▸ **EXERCISE GOAL**:
Each line of the entries below that includes "suggested" belongs in your answer.

▸ **TASK INPUT**:
== == ==

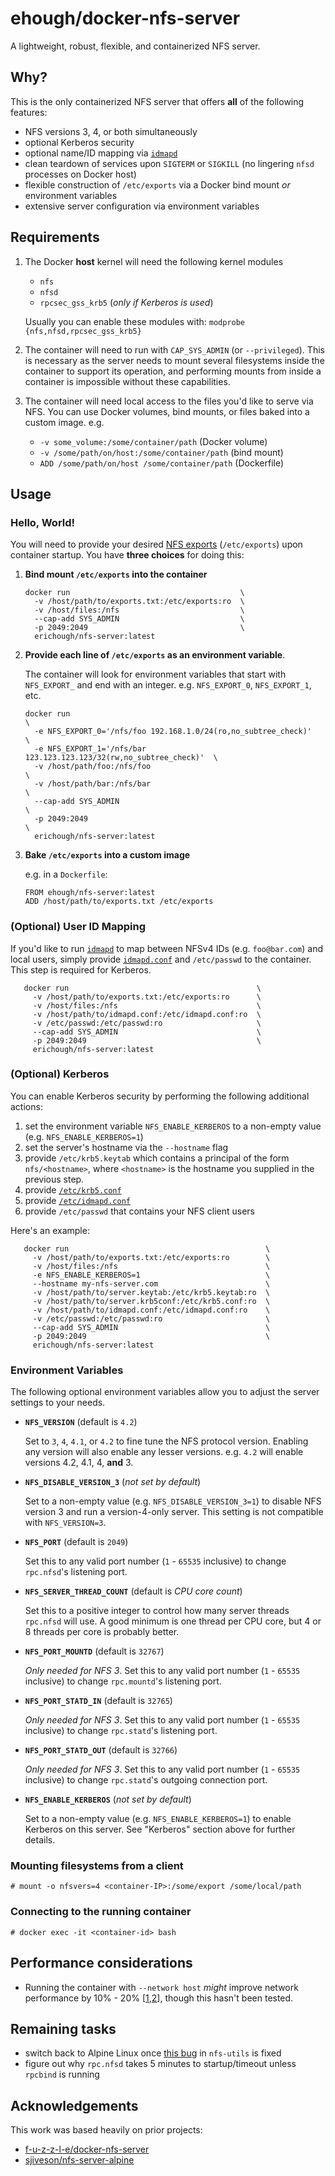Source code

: # ehough/docker-nfs-server

A lightweight, robust, flexible, and containerized NFS server.

## Why?

This is the only containerized NFS server that offers **all** of the following features:

- NFS versions 3, 4, or both simultaneously
- optional Kerberos security
- optional name/ID mapping via [`idmapd`](http://man7.org/linux/man-pages/man8/idmapd.8.html)
- clean teardown of services upon `SIGTERM` or `SIGKILL` (no lingering `nfsd` processes on Docker host)
- flexible construction of `/etc/exports` via a Docker bind mount *or* environment variables
- extensive server configuration via environment variables

## Requirements

1. The Docker **host** kernel will need the following kernel modules
   - `nfs`
   - `nfsd`
   - `rpcsec_gss_krb5` (*only if Kerberos is used*)
 
   Usually you can enable these modules with: `modprobe {nfs,nfsd,rpcsec_gss_krb5}`
1. The container will need to run with `CAP_SYS_ADMIN` (or `--privileged`). This is necessary as the server needs to mount several filesystems inside the container to support its operation, and performing mounts from inside a container is impossible without these capabilities.
1. The container will need local access to the files you'd like to serve via NFS. You can use Docker volumes, bind mounts, or files baked into a custom image. e.g.

   - `-v some_volume:/some/container/path` (Docker volume)
   - `-v /some/path/on/host:/some/container/path` (bind mount)
   - `ADD /some/path/on/host /some/container/path` (Dockerfile)

## Usage

### Hello, World!

You will need to provide your desired [NFS exports](https://linux.die.net/man/5/exports) (`/etc/exports`) upon container startup. You have **three choices** for doing this:

1. **Bind mount `/etc/exports` into the container**

       docker run                                      \
         -v /host/path/to/exports.txt:/etc/exports:ro  \
         -v /host/files:/nfs                           \
         --cap-add SYS_ADMIN                           \
         -p 2049:2049                                  \
         erichough/nfs-server:latest
         
1. **Provide each line of `/etc/exports` as an environment variable**.

    The container will look for environment variables that start with `NFS_EXPORT_` and end with an integer. e.g. `NFS_EXPORT_0`, `NFS_EXPORT_1`, etc.

       docker run                                                            \
         -e NFS_EXPORT_0='/nfs/foo 192.168.1.0/24(ro,no_subtree_check)'      \
         -e NFS_EXPORT_1='/nfs/bar 123.123.123.123/32(rw,no_subtree_check)'  \
         -v /host/path/foo:/nfs/foo                                          \
         -v /host/path/bar:/nfs/bar                                          \
         --cap-add SYS_ADMIN                                                 \
         -p 2049:2049                                                        \
         erichough/nfs-server:latest

1. **Bake `/etc/exports` into a custom image**

    e.g. in a `Dockerfile`:

       FROM ehough/nfs-server:latest
       ADD /host/path/to/exports.txt /etc/exports

### (Optional) User ID Mapping

If you'd like to run [`idmapd`](http://man7.org/linux/man-pages/man8/idmapd.8.html) to map between NFSv4 IDs (e.g. `foo@bar.com`) and local users, simply provide [`idmapd.conf`](https://linux.die.net/man/5/idmapd.conf) and `/etc/passwd` to the container. This step is required for Kerberos.

       docker run                                          \
         -v /host/path/to/exports.txt:/etc/exports:ro      \
         -v /host/files:/nfs                               \
         -v /host/path/to/idmapd.conf:/etc/idmapd.conf:ro  \
         -v /etc/passwd:/etc/passwd:ro                     \
         --cap-add SYS_ADMIN                               \
         -p 2049:2049                                      \
         erichough/nfs-server:latest
         
### (Optional) Kerberos

You can enable Kerberos security by performing the following additional actions:

1. set the environment variable `NFS_ENABLE_KERBEROS` to a non-empty value (e.g. `NFS_ENABLE_KERBEROS=1`)
1. set the server's hostname via the `--hostname` flag
1. provide `/etc/krb5.keytab` which contains a principal of the form `nfs/<hostname>`, where `<hostname>` is the hostname you supplied in the previous step.
1. provide [`/etc/krb5.conf`](https://web.mit.edu/kerberos/krb5-1.12/doc/admin/conf_files/krb5_conf.html)
1. provide [`/etc/idmapd.conf`](https://linux.die.net/man/5/idmapd.conf)
1. provide `/etc/passwd` that contains your NFS client users

Here's an example:

       docker run                                            \
         -v /host/path/to/exports.txt:/etc/exports:ro        \
         -v /host/files:/nfs                                 \
         -e NFS_ENABLE_KERBEROS=1						     \
         --hostname my-nfs-server.com                        \
         -v /host/path/to/server.keytab:/etc/krb5.keytab:ro  \
         -v /host/path/to/server.krb5conf:/etc/krb5.conf:ro  \
         -v /host/path/to/idmapd.conf:/etc/idmapd.conf:ro    \
         -v /etc/passwd:/etc/passwd:ro                       \
         --cap-add SYS_ADMIN                                 \
         -p 2049:2049                                        \
         erichough/nfs-server:latest

### Environment Variables

The following optional environment variables allow you to adjust the server settings to your needs.

- **`NFS_VERSION`** (default is `4.2`)

  Set to `3`, `4`, `4.1`, or `4.2` to fine tune the NFS protocol version. Enabling any version will also enable any lesser versions. e.g. `4.2` will enable versions 4.2, 4.1, 4, **and** 3.

- **`NFS_DISABLE_VERSION_3`** (*not set by default*)

  Set to a non-empty value (e.g. `NFS_DISABLE_VERSION_3=1`) to disable NFS version 3 and run a version-4-only server. This setting is not compatible with `NFS_VERSION=3`.

- **`NFS_PORT`** (default is `2049`)

  Set this to any valid port number (`1` - `65535` inclusive) to change `rpc.nfsd`'s listening port.

- **`NFS_SERVER_THREAD_COUNT`** (default is *CPU core count*)

  Set this to a positive integer to control how many server threads `rpc.nfsd` will use. A good minimum is one thread per CPU core, but 4 or 8 threads per core is probably better.

- **`NFS_PORT_MOUNTD`** (default is `32767`)

  *Only needed for NFS 3*. Set this to any valid port number (`1` - `65535` inclusive) to change `rpc.mountd`'s listening port.

- **`NFS_PORT_STATD_IN`** (default is `32765`)

  *Only needed for NFS 3*. Set this to any valid port number (`1` - `65535` inclusive) to change `rpc.statd`'s listening port.

- **`NFS_PORT_STATD_OUT`** (default is `32766`)

  *Only needed for NFS 3*. Set this to any valid port number (`1` - `65535` inclusive) to change `rpc.statd`'s outgoing connection port.
  
- **`NFS_ENABLE_KERBEROS`** (*not set by default*)

  Set to a non-empty value (e.g. `NFS_ENABLE_KERBEROS=1`) to enable Kerberos on this server. See "Kerberos" section above for further details.

### Mounting filesystems from a client

    # mount -o nfsvers=4 <container-IP>:/some/export /some/local/path
    
### Connecting to the running container

    # docker exec -it <container-id> bash

## Performance considerations

- Running the container with `--network host` *might* improve network performance by 10% - 20% [[1](https://jtway.co/docker-network-performance-b95bce32b4b9),[2](https://www.percona.com/blog/2016/08/03/testing-docker-multi-host-network-performance/)], though this hasn't been tested.

## Remaining tasks

- switch back to Alpine Linux once [this bug](https://bugs.alpinelinux.org/issues/8470) in `nfs-utils` is fixed
- figure out why `rpc.nfsd` takes 5 minutes to startup/timeout unless `rpcbind` is running

## Acknowledgements

This work was based heavily on prior projects:

- [f-u-z-z-l-e/docker-nfs-server](https://github.com/f-u-z-z-l-e/docker-nfs-server)
- [sjiveson/nfs-server-alpine](https://github.com/sjiveson/nfs-server-alpine)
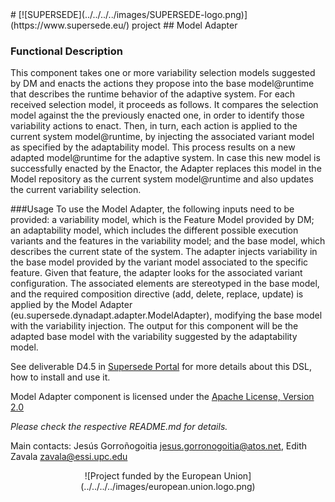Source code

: <link rel="shortcut icon" type="image/png" href="images/favicon.png">
# [![SUPERSEDE](../../../../images/SUPERSEDE-logo.png)](https://www.supersede.eu/) project 
## Model Adapter

### Functional Description
This component takes one or more variability selection models suggested by DM and enacts the actions they propose into the base model@runtime that describes the runtime behavior of the adaptive system. For each received selection model, it proceeds as follows. It compares the selection model against the the previously enacted one, in order to identify those variability actions to enact. Then, in turn, each action is applied to the current system model@runtime, by injecting the associated variant model as specified by the adaptability model. This process results on a new adapted model@runtime for the adaptive system. In case this new model is successfully enacted by the Enactor, the Adapter replaces this model in the Model repository as the current system model@runtime and also updates the current variability selection.

###Usage
To use the Model Adapter, the following inputs need to be provided: a variability model, which is the Feature Model provided by DM; an adaptability model, which includes the different possible execution variants and the features in the variability model; and the base model, which describes the current state of the system.
The adapter injects variability in the base model provided by the variant model associated to the specific feature. Given that feature, the adapter looks for the associated variant configuration. The associated elements are stereotyped in the base model, and the required composition directive (add, delete, replace, update) is applied by the Model Adapter (eu.supersede.dynadapt.adapter.ModelAdapter), modifying the base model with the variability injection.
The output for this component will be the adapted base model with the variability suggested by the adaptability model.


See deliverable D4.5 in [Supersede Portal](https://www.supersede.eu/) for more details about this DSL, how to install and use it.

Model Adapter component is licensed under the [Apache License, Version 2.0](http://www.apache.org/licenses/LICENSE-2.0)

*Please check the respective README.md for details.*

Main contacts: Jesús Gorroñogoitia <jesus.gorronogoitia@atos.net>, Edith Zavala <zavala@essi.upc.edu>

<center>![Project funded by the European Union](../../../../images/european.union.logo.png)</center>
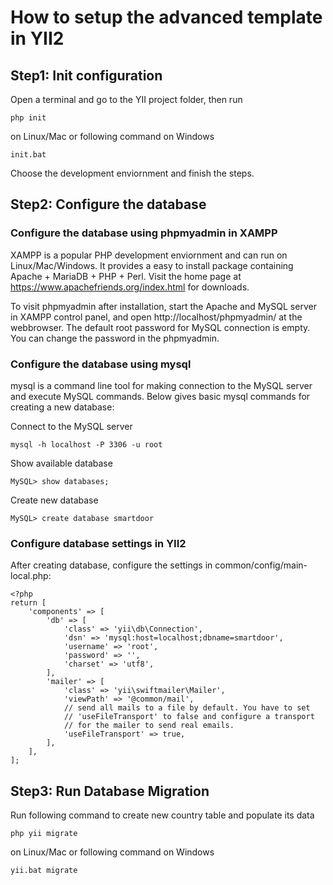 How to setup the advanced template in YII2
==========================================

## Step1: Init configuration ##

Open a terminal and go to the YII project folder, then run

    php init

on Linux/Mac or following command on Windows

    init.bat

Choose the development enviornment and finish the steps.

## Step2: Configure the database ##

### Configure the database using phpmyadmin in XAMPP ###

XAMPP is a popular PHP development enviornment and can run on Linux/Mac/Windows. It provides a easy
to install package containing Apache + MariaDB + PHP + Perl. Visit the home page at
https://www.apachefriends.org/index.html for downloads.

To visit phpmyadmin after installation, start the Apache and MySQL server in XAMPP control panel,
and open http://localhost/phpmyadmin/ at the webbrowser. The default root password for MySQL connection
is empty. You can change the password in the phpmyadmin.

### Configure the database using mysql ###

mysql is a command line tool for making connection to the MySQL server and execute MySQL commands. Below
gives basic mysql commands for creating a new database:

Connect to the MySQL server

    mysql -h localhost -P 3306 -u root

Show available database

    MySQL> show databases;

Create new database

    MySQL> create database smartdoor

### Configure database settings in YII2 ###

After creating database, configure the settings in common/config/main-local.php:

    <?php
    return [
        'components' => [
            'db' => [
                'class' => 'yii\db\Connection',
                'dsn' => 'mysql:host=localhost;dbname=smartdoor',
                'username' => 'root',
                'password' => '',
                'charset' => 'utf8',
            ],
            'mailer' => [
                'class' => 'yii\swiftmailer\Mailer',
                'viewPath' => '@common/mail',
                // send all mails to a file by default. You have to set
                // 'useFileTransport' to false and configure a transport
                // for the mailer to send real emails.
                'useFileTransport' => true,
            ],
        ],
    ];

## Step3: Run Database Migration ##

Run following command to create new country table and populate its data

    php yii migrate

on Linux/Mac or following command on Windows

    yii.bat migrate
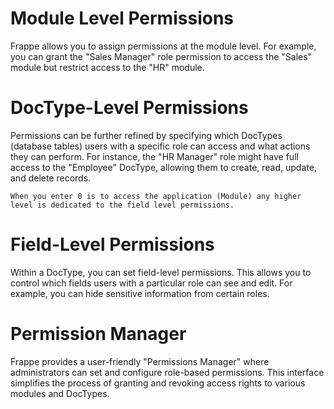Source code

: # Module Level Permissions
Frappe allows you to assign permissions at the module level. For example, you can grant the "Sales Manager" role permission to access the "Sales" module but restrict access to the "HR" module.

# DocType-Level Permissions
Permissions can be further refined by specifying which DocTypes (database tables) users with a specific role can access and what actions they can perform. For instance, the "HR Manager" role might have full access to the "Employee" DocType, allowing them to create, read, update, and delete records.

    When you enter 0 is to access the application (Module) any higher level is dedicated to the field level permissions.

# Field-Level Permissions
Within a DocType, you can set field-level permissions. This allows you to control which fields users with a particular role can see and edit. For example, you can hide sensitive information from certain roles.

# Permission Manager
Frappe provides a user-friendly "Permissions Manager" where administrators can set and configure role-based permissions. This interface simplifies the process of granting and revoking access rights to various modules and DocTypes.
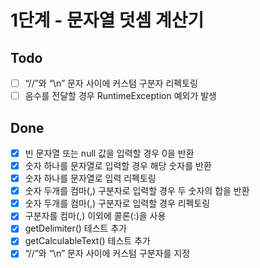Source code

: # 1단계 - 문자열 덧셈 계산기

## Todo
- [ ] “//”와 “\n” 문자 사이에 커스텀 구분자 리펙토링
- [ ] 음수를 전달할 경우 RuntimeException 예외가 발생

## Done
- [x] 빈 문자열 또는 null 값을 입력할 경우 0을 반환  
- [x] 숫자 하나를 문자열로 입력할 경우 해당 숫자를 반환
- [x] 숫자 하나를 문자열로 입력 리펙토링
- [x] 숫자 두개를 컴마(,) 구분자로 입력할 경우 두 숫자의 합을 반환
- [x] 숫자 두개를 컴마(,) 구분자로 입력할 경우 리펙토링
- [x] 구분자를 컴마(,) 이외에 콜론(:)을 사용
- [x] getDelimiter() 테스트 추가
- [x] getCalculableText() 테스트 추가
- [x] “//”와 “\n” 문자 사이에 커스텀 구분자를 지정
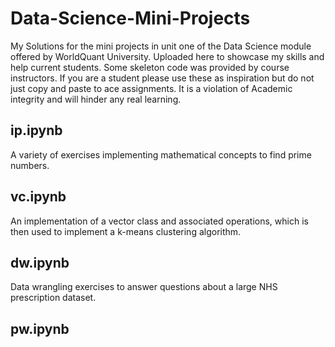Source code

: # Data-Science-Mini-Projects
My Solutions for the mini projects in unit one of the Data Science module offered by WorldQuant University. Uploaded here to showcase my skills and help current students. Some skeleton code was provided by course instructors. If you are a student please use these as inspiration but do not just copy and paste to ace assignments. It is a violation of Academic integrity and will hinder any real learning.

## ip.ipynb
A variety of exercises implementing mathematical concepts to find prime numbers.

## vc.ipynb
An implementation of a vector class and associated operations, which is then used to implement a k-means clustering algorithm. 

## dw.ipynb
Data wrangling exercises to answer questions about a large NHS prescription dataset.

## pw.ipynb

== == ==

▸ **ANSWER SPACE**:
This component takes one or more variability selection models suggested by DM and enacts the actions they propose into the base model@runtime that describes the runtime behavior of the adaptive system. For each received selection model, it proceeds as follows. It compares the selection model against the the previously enacted one, in order to identify those variability actions to enact. Then, in turn, each action is applied to the current system model@runtime, by injecting the associated variant model as specified by the adaptability model. This process results on a new adapted model@runtime for the adaptive system. In case this new model is successfully enacted by the Enactor, the Adapter replaces this model in the Model repository as the current system model@runtime and also updates the current variability selection.
The output for this component will be the adapted base model with the variability suggested by the adaptability model.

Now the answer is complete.